* What you will do
Please give back, word for word, only the lines starting at the one containing "Then $\sigma^i(E)\cdot\eta=m+ik\bmod n$" and ending at the one containing "ISA) z.B. ARM" within the material below.
[[ Extracted information open ]]
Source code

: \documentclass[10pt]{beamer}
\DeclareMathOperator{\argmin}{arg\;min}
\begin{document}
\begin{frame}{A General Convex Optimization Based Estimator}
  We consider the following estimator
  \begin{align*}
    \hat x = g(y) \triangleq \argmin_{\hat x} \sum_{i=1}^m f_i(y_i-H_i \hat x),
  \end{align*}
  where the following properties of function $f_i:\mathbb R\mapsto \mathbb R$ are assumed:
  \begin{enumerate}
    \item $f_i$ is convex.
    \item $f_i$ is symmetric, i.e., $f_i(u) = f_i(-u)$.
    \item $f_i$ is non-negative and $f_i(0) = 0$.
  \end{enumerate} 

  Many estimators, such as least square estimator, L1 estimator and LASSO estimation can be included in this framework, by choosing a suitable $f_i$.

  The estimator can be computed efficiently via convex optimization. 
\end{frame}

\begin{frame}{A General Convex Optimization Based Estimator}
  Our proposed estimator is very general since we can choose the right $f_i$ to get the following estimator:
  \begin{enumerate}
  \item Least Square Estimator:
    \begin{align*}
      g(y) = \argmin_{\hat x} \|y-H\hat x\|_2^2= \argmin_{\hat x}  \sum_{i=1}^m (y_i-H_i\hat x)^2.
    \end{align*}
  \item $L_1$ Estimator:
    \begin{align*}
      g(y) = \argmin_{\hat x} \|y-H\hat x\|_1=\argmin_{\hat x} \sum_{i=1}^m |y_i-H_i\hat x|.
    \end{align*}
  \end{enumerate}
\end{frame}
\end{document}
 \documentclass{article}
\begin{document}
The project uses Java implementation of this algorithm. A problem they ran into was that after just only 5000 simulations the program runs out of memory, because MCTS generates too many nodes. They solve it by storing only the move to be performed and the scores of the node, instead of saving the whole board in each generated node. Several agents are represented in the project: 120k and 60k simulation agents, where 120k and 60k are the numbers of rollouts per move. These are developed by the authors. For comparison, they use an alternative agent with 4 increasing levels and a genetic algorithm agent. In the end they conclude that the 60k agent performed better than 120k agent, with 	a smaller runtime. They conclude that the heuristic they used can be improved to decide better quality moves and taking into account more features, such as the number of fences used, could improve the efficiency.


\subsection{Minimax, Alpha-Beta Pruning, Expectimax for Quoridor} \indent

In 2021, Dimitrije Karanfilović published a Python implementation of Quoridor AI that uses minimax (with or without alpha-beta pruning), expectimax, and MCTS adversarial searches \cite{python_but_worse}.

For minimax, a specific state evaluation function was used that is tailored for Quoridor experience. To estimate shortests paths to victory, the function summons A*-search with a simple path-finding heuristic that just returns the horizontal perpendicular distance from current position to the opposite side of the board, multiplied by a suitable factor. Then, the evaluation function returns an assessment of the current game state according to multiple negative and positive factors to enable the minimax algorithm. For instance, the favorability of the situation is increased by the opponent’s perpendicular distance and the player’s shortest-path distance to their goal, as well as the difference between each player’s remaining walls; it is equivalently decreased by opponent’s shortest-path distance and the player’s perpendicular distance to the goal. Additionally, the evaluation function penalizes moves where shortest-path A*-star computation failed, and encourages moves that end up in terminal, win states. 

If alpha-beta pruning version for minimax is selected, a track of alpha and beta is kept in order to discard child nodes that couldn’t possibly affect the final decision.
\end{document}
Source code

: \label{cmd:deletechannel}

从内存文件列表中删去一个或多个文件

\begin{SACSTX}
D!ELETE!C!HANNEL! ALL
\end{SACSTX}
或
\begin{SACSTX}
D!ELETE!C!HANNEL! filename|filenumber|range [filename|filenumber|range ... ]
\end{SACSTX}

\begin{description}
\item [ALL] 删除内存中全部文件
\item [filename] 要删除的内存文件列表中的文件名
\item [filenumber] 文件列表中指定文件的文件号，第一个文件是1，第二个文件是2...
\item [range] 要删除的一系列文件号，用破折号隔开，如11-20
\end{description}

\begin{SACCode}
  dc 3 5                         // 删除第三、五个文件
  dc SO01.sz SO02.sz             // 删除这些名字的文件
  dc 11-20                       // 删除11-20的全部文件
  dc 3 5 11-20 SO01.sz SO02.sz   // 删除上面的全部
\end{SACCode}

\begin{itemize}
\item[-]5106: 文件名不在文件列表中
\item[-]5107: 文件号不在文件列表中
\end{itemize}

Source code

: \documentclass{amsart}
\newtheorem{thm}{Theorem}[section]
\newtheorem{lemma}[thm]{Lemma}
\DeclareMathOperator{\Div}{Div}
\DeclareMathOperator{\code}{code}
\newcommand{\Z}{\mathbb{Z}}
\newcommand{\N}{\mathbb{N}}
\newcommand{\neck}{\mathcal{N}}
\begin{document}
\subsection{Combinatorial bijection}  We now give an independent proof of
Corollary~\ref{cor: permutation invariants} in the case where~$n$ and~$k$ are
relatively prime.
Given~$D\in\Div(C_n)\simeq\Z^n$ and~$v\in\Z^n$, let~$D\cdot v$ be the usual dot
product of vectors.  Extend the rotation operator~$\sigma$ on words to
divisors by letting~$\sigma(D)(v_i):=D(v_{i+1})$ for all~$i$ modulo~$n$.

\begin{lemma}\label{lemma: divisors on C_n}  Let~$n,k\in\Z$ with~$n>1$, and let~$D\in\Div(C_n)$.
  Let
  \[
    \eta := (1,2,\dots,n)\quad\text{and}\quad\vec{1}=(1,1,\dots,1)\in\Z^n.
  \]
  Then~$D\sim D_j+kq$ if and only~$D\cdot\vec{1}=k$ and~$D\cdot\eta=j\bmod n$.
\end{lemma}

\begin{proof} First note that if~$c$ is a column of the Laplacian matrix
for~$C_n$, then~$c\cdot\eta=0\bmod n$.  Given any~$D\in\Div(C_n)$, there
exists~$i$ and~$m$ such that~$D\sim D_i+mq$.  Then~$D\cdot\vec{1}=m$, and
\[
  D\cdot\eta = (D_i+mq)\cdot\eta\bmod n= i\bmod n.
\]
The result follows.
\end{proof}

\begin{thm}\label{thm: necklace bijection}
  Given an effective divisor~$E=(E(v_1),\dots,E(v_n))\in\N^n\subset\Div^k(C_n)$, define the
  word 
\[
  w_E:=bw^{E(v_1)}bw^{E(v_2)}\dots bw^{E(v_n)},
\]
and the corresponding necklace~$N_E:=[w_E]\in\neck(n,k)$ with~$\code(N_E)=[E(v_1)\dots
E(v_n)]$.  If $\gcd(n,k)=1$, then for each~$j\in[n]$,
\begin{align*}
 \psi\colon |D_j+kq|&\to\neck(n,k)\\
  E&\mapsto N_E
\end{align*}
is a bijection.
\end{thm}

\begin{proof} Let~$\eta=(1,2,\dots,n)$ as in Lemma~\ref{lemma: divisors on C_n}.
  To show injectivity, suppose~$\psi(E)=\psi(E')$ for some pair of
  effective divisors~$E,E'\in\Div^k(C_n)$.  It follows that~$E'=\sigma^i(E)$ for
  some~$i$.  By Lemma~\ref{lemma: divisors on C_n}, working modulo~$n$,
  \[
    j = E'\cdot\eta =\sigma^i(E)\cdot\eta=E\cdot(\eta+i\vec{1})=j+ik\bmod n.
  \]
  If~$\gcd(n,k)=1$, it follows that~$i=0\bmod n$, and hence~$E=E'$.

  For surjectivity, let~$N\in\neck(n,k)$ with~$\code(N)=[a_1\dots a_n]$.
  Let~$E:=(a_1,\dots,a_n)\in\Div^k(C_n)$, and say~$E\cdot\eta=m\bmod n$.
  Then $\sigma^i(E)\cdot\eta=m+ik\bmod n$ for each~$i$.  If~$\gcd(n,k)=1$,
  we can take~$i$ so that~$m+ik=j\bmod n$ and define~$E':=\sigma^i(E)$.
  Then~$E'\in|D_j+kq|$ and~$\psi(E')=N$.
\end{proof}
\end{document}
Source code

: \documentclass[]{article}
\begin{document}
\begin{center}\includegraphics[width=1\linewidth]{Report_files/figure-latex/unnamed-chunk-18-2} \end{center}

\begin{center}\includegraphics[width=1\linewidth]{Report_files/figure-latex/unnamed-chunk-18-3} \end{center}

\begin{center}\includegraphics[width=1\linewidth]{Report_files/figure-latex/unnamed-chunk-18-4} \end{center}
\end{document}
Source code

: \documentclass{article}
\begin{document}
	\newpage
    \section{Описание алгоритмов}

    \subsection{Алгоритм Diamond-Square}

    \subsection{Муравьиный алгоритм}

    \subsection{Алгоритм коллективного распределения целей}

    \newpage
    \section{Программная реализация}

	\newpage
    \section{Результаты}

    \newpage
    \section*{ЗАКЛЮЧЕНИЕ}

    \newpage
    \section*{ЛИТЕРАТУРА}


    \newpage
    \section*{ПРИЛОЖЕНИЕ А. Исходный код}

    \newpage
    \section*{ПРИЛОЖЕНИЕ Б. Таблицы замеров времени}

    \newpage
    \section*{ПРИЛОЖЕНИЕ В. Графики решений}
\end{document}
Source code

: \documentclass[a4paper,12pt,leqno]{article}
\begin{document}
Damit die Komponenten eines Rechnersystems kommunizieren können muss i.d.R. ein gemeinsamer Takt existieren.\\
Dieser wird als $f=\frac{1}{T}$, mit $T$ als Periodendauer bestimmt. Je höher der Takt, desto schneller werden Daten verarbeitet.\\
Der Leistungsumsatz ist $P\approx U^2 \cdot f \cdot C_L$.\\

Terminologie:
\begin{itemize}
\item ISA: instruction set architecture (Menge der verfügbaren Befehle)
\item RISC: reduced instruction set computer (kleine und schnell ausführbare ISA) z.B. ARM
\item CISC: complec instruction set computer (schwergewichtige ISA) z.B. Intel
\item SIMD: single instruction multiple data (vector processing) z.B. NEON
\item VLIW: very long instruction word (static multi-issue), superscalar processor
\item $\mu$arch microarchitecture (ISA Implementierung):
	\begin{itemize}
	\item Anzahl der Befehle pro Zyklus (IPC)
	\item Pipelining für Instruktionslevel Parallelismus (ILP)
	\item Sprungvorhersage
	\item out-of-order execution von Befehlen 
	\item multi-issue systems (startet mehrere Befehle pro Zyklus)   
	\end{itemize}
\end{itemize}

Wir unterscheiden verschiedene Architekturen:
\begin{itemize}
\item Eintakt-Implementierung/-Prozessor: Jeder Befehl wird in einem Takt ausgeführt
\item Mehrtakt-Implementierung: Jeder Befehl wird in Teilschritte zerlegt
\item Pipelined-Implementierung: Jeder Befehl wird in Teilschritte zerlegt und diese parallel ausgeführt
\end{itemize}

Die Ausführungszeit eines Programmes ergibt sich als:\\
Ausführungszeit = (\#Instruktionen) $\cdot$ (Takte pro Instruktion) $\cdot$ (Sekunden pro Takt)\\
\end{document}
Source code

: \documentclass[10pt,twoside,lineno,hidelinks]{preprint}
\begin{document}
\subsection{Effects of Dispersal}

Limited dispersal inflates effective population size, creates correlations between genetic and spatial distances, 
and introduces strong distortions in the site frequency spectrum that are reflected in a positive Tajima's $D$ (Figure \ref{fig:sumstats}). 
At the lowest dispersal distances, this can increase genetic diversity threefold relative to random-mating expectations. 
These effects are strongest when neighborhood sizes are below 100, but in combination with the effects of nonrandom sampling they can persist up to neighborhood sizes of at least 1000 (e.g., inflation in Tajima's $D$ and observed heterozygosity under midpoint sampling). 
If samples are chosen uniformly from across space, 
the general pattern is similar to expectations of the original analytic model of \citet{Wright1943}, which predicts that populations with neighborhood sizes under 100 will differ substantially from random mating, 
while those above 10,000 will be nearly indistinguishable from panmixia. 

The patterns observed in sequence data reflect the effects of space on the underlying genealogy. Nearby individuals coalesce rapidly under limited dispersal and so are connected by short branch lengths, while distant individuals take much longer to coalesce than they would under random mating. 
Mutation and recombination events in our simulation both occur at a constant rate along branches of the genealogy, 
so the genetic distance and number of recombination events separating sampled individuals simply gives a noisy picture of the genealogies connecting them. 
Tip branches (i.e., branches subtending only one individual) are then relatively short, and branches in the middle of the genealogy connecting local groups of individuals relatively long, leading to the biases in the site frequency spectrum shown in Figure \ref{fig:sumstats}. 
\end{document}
[[ Extracted information closed ]]
* Task answer
  Then $\sigma^i(E)\cdot\eta=m+ik\bmod n$ for each~$i$.  If~$\gcd(n,k)=1$,
  we can take~$i$ so that~$m+ik=j\bmod n$ and define~$E':=\sigma^i(E)$.
  Then~$E'\in|D_j+kq|$ and~$\psi(E')=N$.
\end{proof}
\end{document}
Source code

: \documentclass[]{article}
\begin{document}
\begin{center}\includegraphics[width=1\linewidth]{Report_files/figure-latex/unnamed-chunk-18-2} \end{center}

\begin{center}\includegraphics[width=1\linewidth]{Report_files/figure-latex/unnamed-chunk-18-3} \end{center}

\begin{center}\includegraphics[width=1\linewidth]{Report_files/figure-latex/unnamed-chunk-18-4} \end{center}
\end{document}
Source code

: \documentclass{article}
\begin{document}
	\newpage
    \section{Описание алгоритмов}

    \subsection{Алгоритм Diamond-Square}

    \subsection{Муравьиный алгоритм}

    \subsection{Алгоритм коллективного распределения целей}

    \newpage
    \section{Программная реализация}

	\newpage
    \section{Результаты}

    \newpage
    \section*{ЗАКЛЮЧЕНИЕ}

    \newpage
    \section*{ЛИТЕРАТУРА}


    \newpage
    \section*{ПРИЛОЖЕНИЕ А. Исходный код}

    \newpage
    \section*{ПРИЛОЖЕНИЕ Б. Таблицы замеров времени}

    \newpage
    \section*{ПРИЛОЖЕНИЕ В. Графики решений}
\end{document}
Source code

: \documentclass[a4paper,12pt,leqno]{article}
\begin{document}
Damit die Komponenten eines Rechnersystems kommunizieren können muss i.d.R. ein gemeinsamer Takt existieren.\\
Dieser wird als $f=\frac{1}{T}$, mit $T$ als Periodendauer bestimmt. Je höher der Takt, desto schneller werden Daten verarbeitet.\\
Der Leistungsumsatz ist $P\approx U^2 \cdot f \cdot C_L$.\\

Terminologie:
\begin{itemize}
\item ISA: instruction set architecture (Menge der verfügbaren Befehle)
\item RISC: reduced instruction set computer (kleine und schnell ausführbare ISA) z.B. ARM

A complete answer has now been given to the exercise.